• WHAT THE EXERCISE ASKS:
Look at every line of the material and count the ones holding the word "remove". The answer is the number only.

• DATASET CONTENT:

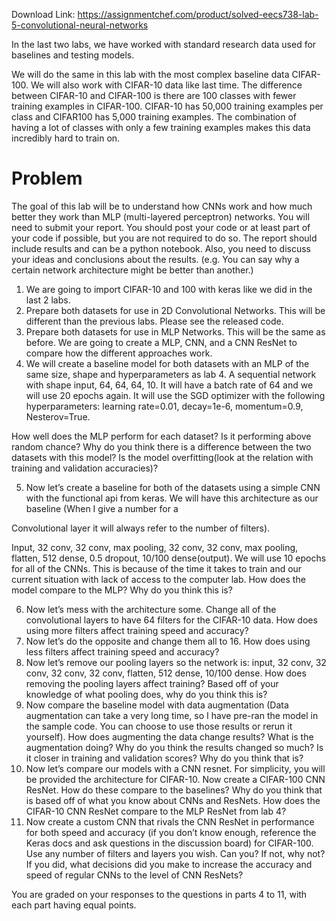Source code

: Download Link: https://assignmentchef.com/product/solved-eecs738-lab-5-convolutional-neural-networks
<br>



In the last two labs, we have worked with standard research data used for baselines and testing models.

We will do the same in this lab with the most complex baseline data CIFAR-100. We will also work with CIFAR-10 data like last time. The difference between CIFAR-10 and CIFAR-100 is there are 100 classes with fewer training examples in CIFAR-100. CIFAR-10 has 50,000 training examples per class and CIFAR100 has 5,000 training examples. The combination of having a lot of classes with only a few training examples makes this data incredibly hard to train on.

<h1>Problem</h1>

The goal of this lab will be to understand how CNNs work and how much better they work than MLP (multi-layered perceptron) networks. You will need to submit your report. You should post your code or at least part of your code if possible, but you are not required to do so. The report should include results and can be a python notebook. Also, you need to discuss your ideas and conclusions about the results. (e.g. You can say why a certain network architecture might be better than another.)

<ol>

 <li>We are going to import CIFAR-10 and 100 with keras like we did in the last 2 labs.</li>

 <li>Prepare both datasets for use in 2D Convolutional Networks. This will be different than the previous labs. Please see the released code.</li>

 <li>Prepare both datasets for use in MLP Networks. This will be the same as before. We are going to create a MLP, CNN, and a CNN ResNet to compare how the different approaches work.</li>

 <li>We will create a baseline model for both datasets with an MLP of the same size, shape and hyperparameters as lab 4. A sequential network with shape input, 64, 64, 64, 10. It will have a batch rate of 64 and we will use 20 epochs again. It will use the SGD optimizer with the following hyperparameters: learning rate=0.01, decay=1e-6, momentum=0.9, Nesterov=True.</li>

</ol>

How well does the MLP perform for each dataset? Is it performing above random chance? Why do you think there is a difference between the two datasets with this model? Is the model overfitting(look at the relation with training and validation accuracies)?

<ol start="5">

 <li>Now let’s create a baseline for both of the datasets using a simple CNN with the functional api from keras. We will have this architecture as our baseline (When I give a number for a</li>

</ol>

Convolutional layer it will always refer to the number of filters).

Input, 32 conv, 32 conv, max pooling, 32 conv, 32 conv, max pooling, flatten, 512 dense, 0.5 dropout, 10/100 dense(output). We will use 10 epochs for all of the CNNs. This is because of the time it takes to train and our current situation with lack of access to the computer lab. How does the model compare to the MLP? Why do you think this is?

<ol start="6">

 <li>Now let’s mess with the architecture some. Change all of the convolutional layers to have 64 filters for the CIFAR-10 data. How does using more filters affect training speed and accuracy?</li>

 <li>Now let’s do the opposite and change them all to 16. How does using less filters affect training speed and accuracy?</li>

 <li>Now let’s remove our pooling layers so the network is: input, 32 conv, 32 conv, 32 conv, 32 conv, flatten, 512 dense, 10/100 dense. How does removing the pooling layers affect training? Based off of your knowledge of what pooling does, why do you think this is?</li>

 <li>Now compare the baseline model with data augmentation (Data augmentation can take a very long time, so I have pre-ran the model in the sample code. You can choose to use those results or rerun it yourself). How does augmenting the data change results? What is the augmentation doing? Why do you think the results changed so much? Is it closer in training and validation scores? Why do you think that is?</li>

 <li>Now let’s compare our models with a CNN resnet. For simplicity, you will be provided the architecture for CIFAR-10. Now create a CIFAR-100 CNN ResNet. How do these compare to the baselines? Why do you think that is based off of what you know about CNNs and ResNets. How does the CIFAR-10 CNN ResNet compare to the MLP ResNet from lab 4?</li>

 <li>Now create a custom CNN that rivals the CNN ResNet in performance for both speed and accuracy (if you don’t know enough, reference the Keras docs and ask questions in the discussion board) for CIFAR-100. Use any number of filters and layers you wish. Can you? If not, why not? If you did, what decisions did you make to increase the accuracy and speed of regular CNNs to the level of CNN ResNets?</li>

</ol>




You are graded on your responses to the questions in parts 4 to 11, with each part having equal points.
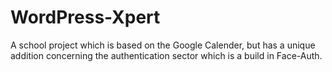 # WordPress-Xpert

A school project which is based on the Google Calender,
but has a unique addition concerning the authentication sector which is a build in Face-Auth.
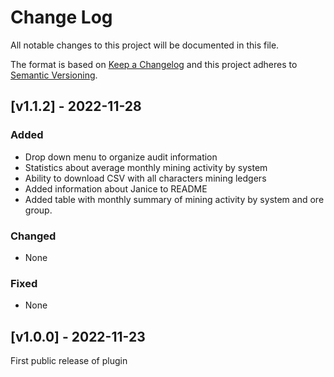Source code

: # Change Log

All notable changes to this project will be documented in this file.

The format is based on [Keep a Changelog](http://keepachangelog.com/)
and this project adheres to [Semantic Versioning](http://semver.org/).

## [v1.1.2] - 2022-11-28

### Added

- Drop down menu to organize audit information
- Statistics about average monthly mining activity by system
- Ability to download CSV with all characters mining ledgers
- Added information about Janice to README
- Added table with monthly summary of mining activity by system and ore group.

### Changed

- None

### Fixed

- None

## [v1.0.0] - 2022-11-23

First public release of plugin
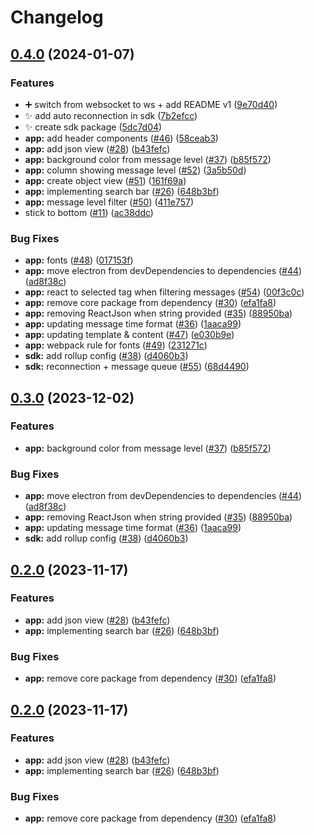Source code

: # Changelog

## [0.4.0](https://github.com/FullStack-DevTool/FSDT/compare/app-v0.3.0...app-v0.4.0) (2024-01-07)


### Features

* :heavy_plus_sign: switch from websocket to ws + add README v1 ([9e70d40](https://github.com/FullStack-DevTool/FSDT/commit/9e70d40ce0ae81ec4cf17ce495c89a86d96d8749))
* :sparkles: add auto reconnection in sdk ([7b2efcc](https://github.com/FullStack-DevTool/FSDT/commit/7b2efcc093f1f72912138d479d832972a70793c7))
* :sparkles: create sdk package ([5dc7d04](https://github.com/FullStack-DevTool/FSDT/commit/5dc7d04be649ab126964575d3929a0a86ade7724))
* **app:** add header components ([#46](https://github.com/FullStack-DevTool/FSDT/issues/46)) ([58ceab3](https://github.com/FullStack-DevTool/FSDT/commit/58ceab3fdc2cdce77046d83029863f619eb4a872))
* **app:** add json view ([#28](https://github.com/FullStack-DevTool/FSDT/issues/28)) ([b43fefc](https://github.com/FullStack-DevTool/FSDT/commit/b43fefc11a9820e653c6299554075861fe980a81))
* **app:** background color from message level ([#37](https://github.com/FullStack-DevTool/FSDT/issues/37)) ([b85f572](https://github.com/FullStack-DevTool/FSDT/commit/b85f572665683e373288f8a18e965e1be03835d6))
* **app:** column showing message level ([#52](https://github.com/FullStack-DevTool/FSDT/issues/52)) ([3a5b50d](https://github.com/FullStack-DevTool/FSDT/commit/3a5b50d4a1f01f79a5fa5997764c68f7e00f4983))
* **app:** create object view ([#51](https://github.com/FullStack-DevTool/FSDT/issues/51)) ([161f69a](https://github.com/FullStack-DevTool/FSDT/commit/161f69af3ce07bb4068dc86e57f8c7305adf4abc))
* **app:** implementing search bar ([#26](https://github.com/FullStack-DevTool/FSDT/issues/26)) ([648b3bf](https://github.com/FullStack-DevTool/FSDT/commit/648b3bf7c404de1c43113321c11800b4706ab03a))
* **app:** message level filter ([#50](https://github.com/FullStack-DevTool/FSDT/issues/50)) ([411e757](https://github.com/FullStack-DevTool/FSDT/commit/411e7573a1cac946cfe0da81f15c83415f6ed7d6))
* stick to bottom ([#11](https://github.com/FullStack-DevTool/FSDT/issues/11)) ([ac38ddc](https://github.com/FullStack-DevTool/FSDT/commit/ac38ddc4a66e53a5cc65cafefb144ff354b7b101))


### Bug Fixes

* **app:** fonts ([#48](https://github.com/FullStack-DevTool/FSDT/issues/48)) ([017153f](https://github.com/FullStack-DevTool/FSDT/commit/017153ff74914e7290d0d2a78cafb5dd93dbbd69))
* **app:** move electron from devDependencies to dependencies ([#44](https://github.com/FullStack-DevTool/FSDT/issues/44)) ([ad8f38c](https://github.com/FullStack-DevTool/FSDT/commit/ad8f38c5a0a224b9284b194a2f24a716089a5ada))
* **app:** react to selected tag when filtering messages ([#54](https://github.com/FullStack-DevTool/FSDT/issues/54)) ([00f3c0c](https://github.com/FullStack-DevTool/FSDT/commit/00f3c0c80478af83f1341315d6a7d9427eea3b20))
* **app:** remove core package from dependency ([#30](https://github.com/FullStack-DevTool/FSDT/issues/30)) ([efa1fa8](https://github.com/FullStack-DevTool/FSDT/commit/efa1fa86b516e2f4fb7302e9809fc91802671962))
* **app:** removing ReactJson when string provided ([#35](https://github.com/FullStack-DevTool/FSDT/issues/35)) ([88950ba](https://github.com/FullStack-DevTool/FSDT/commit/88950baa175bc667ba9844d47227208a45716b90))
* **app:** updating message time format ([#36](https://github.com/FullStack-DevTool/FSDT/issues/36)) ([1aaca99](https://github.com/FullStack-DevTool/FSDT/commit/1aaca993d111a8b10f0711bca342eaa88b2f25a2))
* **app:** updating template & content ([#47](https://github.com/FullStack-DevTool/FSDT/issues/47)) ([e030b9e](https://github.com/FullStack-DevTool/FSDT/commit/e030b9e87b8d3ac57a18ca0d756b5cc246e43c12))
* **app:** webpack rule for fonts ([#49](https://github.com/FullStack-DevTool/FSDT/issues/49)) ([231271c](https://github.com/FullStack-DevTool/FSDT/commit/231271c094bbdc7061a161264f61e69774e0fa66))
* **sdk:** add rollup config ([#38](https://github.com/FullStack-DevTool/FSDT/issues/38)) ([d4060b3](https://github.com/FullStack-DevTool/FSDT/commit/d4060b3d534974312aea38b4ce01e710a5259860))
* **sdk:** reconnection + message queue ([#55](https://github.com/FullStack-DevTool/FSDT/issues/55)) ([68d4490](https://github.com/FullStack-DevTool/FSDT/commit/68d449081651893d376fb7799abb03e54b982016))

## [0.3.0](https://github.com/FullStack-DevTool/FSDT/compare/app-v0.2.0...app-v0.3.0) (2023-12-02)


### Features

* **app:** background color from message level ([#37](https://github.com/FullStack-DevTool/FSDT/issues/37)) ([b85f572](https://github.com/FullStack-DevTool/FSDT/commit/b85f572665683e373288f8a18e965e1be03835d6))


### Bug Fixes

* **app:** move electron from devDependencies to dependencies ([#44](https://github.com/FullStack-DevTool/FSDT/issues/44)) ([ad8f38c](https://github.com/FullStack-DevTool/FSDT/commit/ad8f38c5a0a224b9284b194a2f24a716089a5ada))
* **app:** removing ReactJson when string provided ([#35](https://github.com/FullStack-DevTool/FSDT/issues/35)) ([88950ba](https://github.com/FullStack-DevTool/FSDT/commit/88950baa175bc667ba9844d47227208a45716b90))
* **app:** updating message time format ([#36](https://github.com/FullStack-DevTool/FSDT/issues/36)) ([1aaca99](https://github.com/FullStack-DevTool/FSDT/commit/1aaca993d111a8b10f0711bca342eaa88b2f25a2))
* **sdk:** add rollup config ([#38](https://github.com/FullStack-DevTool/FSDT/issues/38)) ([d4060b3](https://github.com/FullStack-DevTool/FSDT/commit/d4060b3d534974312aea38b4ce01e710a5259860))

## [0.2.0](https://github.com/FullStack-DevTool/FSDT/compare/app-v0.1.0...app-v0.2.0) (2023-11-17)


### Features

* **app:** add json view ([#28](https://github.com/FullStack-DevTool/FSDT/issues/28)) ([b43fefc](https://github.com/FullStack-DevTool/FSDT/commit/b43fefc11a9820e653c6299554075861fe980a81))
* **app:** implementing search bar ([#26](https://github.com/FullStack-DevTool/FSDT/issues/26)) ([648b3bf](https://github.com/FullStack-DevTool/FSDT/commit/648b3bf7c404de1c43113321c11800b4706ab03a))


### Bug Fixes

* **app:** remove core package from dependency ([#30](https://github.com/FullStack-DevTool/FSDT/issues/30)) ([efa1fa8](https://github.com/FullStack-DevTool/FSDT/commit/efa1fa86b516e2f4fb7302e9809fc91802671962))

## [0.2.0](https://www.github.com/FullStack-DevTool/FSDT/compare/app-v0.1.0...app-v0.2.0) (2023-11-17)


### Features

* **app:** add json view ([#28](https://www.github.com/FullStack-DevTool/FSDT/issues/28)) ([b43fefc](https://www.github.com/FullStack-DevTool/FSDT/commit/b43fefc11a9820e653c6299554075861fe980a81))
* **app:** implementing search bar ([#26](https://www.github.com/FullStack-DevTool/FSDT/issues/26)) ([648b3bf](https://www.github.com/FullStack-DevTool/FSDT/commit/648b3bf7c404de1c43113321c11800b4706ab03a))


### Bug Fixes

* **app:** remove core package from dependency ([#30](https://www.github.com/FullStack-DevTool/FSDT/issues/30)) ([efa1fa8](https://www.github.com/FullStack-DevTool/FSDT/commit/efa1fa86b516e2f4fb7302e9809fc91802671962))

• ANSWER BOX:
4